AI Knowledge
AI Knowledge lets you manage knowledge files through the UI or API and then leverage them in the AI Assistant. By ingesting internal company documents and product resources, GoodData transforms them into searchable knowledge that can be used in natural language interactions.
AI Knowledge is an experimental feature that is still under active development. Its behavior may change in future releases.
What AI Knowledge Does
AI Knowledge helps you ingest documents into a knowledge store, run semantic search over the ingested content, and use the retrieved snippets as input for the AI Assistant.

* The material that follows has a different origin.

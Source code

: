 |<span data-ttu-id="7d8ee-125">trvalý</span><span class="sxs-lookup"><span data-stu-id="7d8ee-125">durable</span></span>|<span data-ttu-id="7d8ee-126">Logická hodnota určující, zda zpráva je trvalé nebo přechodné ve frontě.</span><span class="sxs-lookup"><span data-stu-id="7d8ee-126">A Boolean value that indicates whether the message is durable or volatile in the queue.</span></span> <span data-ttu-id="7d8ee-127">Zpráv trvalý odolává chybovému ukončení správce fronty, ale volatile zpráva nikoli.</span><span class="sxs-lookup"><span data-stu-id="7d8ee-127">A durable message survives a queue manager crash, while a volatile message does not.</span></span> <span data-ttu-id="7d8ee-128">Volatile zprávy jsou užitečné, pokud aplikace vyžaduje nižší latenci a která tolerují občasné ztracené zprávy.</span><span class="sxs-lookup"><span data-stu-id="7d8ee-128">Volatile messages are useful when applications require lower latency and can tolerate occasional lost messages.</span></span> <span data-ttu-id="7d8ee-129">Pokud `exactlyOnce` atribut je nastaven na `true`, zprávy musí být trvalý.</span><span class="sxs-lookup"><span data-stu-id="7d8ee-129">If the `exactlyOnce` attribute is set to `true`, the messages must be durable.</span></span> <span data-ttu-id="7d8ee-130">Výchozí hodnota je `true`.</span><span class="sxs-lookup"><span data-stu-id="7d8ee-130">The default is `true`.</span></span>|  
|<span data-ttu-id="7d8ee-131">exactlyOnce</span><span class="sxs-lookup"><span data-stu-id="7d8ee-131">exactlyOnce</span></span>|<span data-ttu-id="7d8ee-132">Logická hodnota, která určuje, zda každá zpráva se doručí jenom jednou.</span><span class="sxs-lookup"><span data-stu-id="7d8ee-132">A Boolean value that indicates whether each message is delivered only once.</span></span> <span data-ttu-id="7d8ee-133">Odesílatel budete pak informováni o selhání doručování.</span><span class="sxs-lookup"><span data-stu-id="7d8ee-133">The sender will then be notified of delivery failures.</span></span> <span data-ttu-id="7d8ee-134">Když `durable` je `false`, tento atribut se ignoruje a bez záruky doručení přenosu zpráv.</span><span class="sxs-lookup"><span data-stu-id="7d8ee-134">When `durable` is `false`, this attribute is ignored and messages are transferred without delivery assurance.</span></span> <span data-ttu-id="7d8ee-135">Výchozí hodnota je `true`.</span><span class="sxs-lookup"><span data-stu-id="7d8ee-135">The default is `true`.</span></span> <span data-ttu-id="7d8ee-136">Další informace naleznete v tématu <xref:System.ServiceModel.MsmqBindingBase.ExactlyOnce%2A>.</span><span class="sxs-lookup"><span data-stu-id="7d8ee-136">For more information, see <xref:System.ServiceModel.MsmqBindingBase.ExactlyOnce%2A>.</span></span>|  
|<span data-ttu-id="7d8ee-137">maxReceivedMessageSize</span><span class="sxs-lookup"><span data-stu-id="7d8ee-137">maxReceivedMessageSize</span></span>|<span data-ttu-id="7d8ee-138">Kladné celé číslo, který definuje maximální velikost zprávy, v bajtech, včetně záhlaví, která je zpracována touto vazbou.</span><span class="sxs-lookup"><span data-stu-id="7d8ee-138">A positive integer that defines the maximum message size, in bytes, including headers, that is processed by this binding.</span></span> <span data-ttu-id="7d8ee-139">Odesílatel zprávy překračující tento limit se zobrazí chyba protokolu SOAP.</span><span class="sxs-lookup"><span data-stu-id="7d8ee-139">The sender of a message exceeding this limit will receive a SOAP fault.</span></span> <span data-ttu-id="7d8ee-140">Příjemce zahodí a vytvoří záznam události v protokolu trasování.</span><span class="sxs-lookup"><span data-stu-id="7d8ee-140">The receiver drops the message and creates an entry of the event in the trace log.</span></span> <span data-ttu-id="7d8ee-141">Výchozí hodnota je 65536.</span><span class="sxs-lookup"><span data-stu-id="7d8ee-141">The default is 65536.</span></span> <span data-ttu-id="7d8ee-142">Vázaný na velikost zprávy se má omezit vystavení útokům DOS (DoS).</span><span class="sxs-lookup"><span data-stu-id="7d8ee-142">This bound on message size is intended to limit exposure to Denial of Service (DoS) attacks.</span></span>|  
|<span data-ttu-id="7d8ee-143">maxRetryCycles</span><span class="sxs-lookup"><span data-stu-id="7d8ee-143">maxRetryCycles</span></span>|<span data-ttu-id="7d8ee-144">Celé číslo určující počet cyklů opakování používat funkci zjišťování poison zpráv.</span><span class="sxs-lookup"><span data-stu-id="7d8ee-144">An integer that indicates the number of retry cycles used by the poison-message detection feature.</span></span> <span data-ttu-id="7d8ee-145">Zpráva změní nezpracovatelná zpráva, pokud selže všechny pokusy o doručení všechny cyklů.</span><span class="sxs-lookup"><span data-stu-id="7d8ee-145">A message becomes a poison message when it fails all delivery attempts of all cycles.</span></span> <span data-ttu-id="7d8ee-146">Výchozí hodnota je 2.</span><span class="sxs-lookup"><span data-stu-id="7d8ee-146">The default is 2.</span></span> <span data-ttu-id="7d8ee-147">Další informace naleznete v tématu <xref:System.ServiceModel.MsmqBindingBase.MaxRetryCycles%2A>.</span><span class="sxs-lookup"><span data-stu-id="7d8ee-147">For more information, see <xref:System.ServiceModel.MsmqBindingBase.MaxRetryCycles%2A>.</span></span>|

It currently works with plain-text content provided as:
- Markdown files
- Text files
If your source content is stored in another format, extract the text first and convert it to one of the supported formats before ingestion.
How It Works
When users ask questions that relate to organizational knowledge, the AI Assistant searches ingested documents and uses matching content to ground its answers.
What users can expect:
- Workspace-level documents are prioritized when searching from a workspace.
- Answers include citations such as the document title or filename, and page numbers when available.
- The assistant only cites documents it actually used.
Permissions
Required permissions:
- Create, upsert, patch, delete:
WRITE_KNOWLEDGE_DOCUMENTS - Search, list, get:
READ_KNOWLEDGE_DOCUMENTS
These permissions follow the standard workspace permission hierarchy. For example, MANAGE implies write, which implies read.
Ingestion
When you ingest a document, GoodData splits the content into chunks, creates embeddings for those chunks, and stores them for retrieval.
Default settings:
- Chunk size: 1000 characters
- Chunk overlap: 200 characters
- Split priority:
##headers,###headers,####headers, paragraphs, lines, sentences, words, characters
If you provide pageBoundaries in the request, chunks track which page numbers they span.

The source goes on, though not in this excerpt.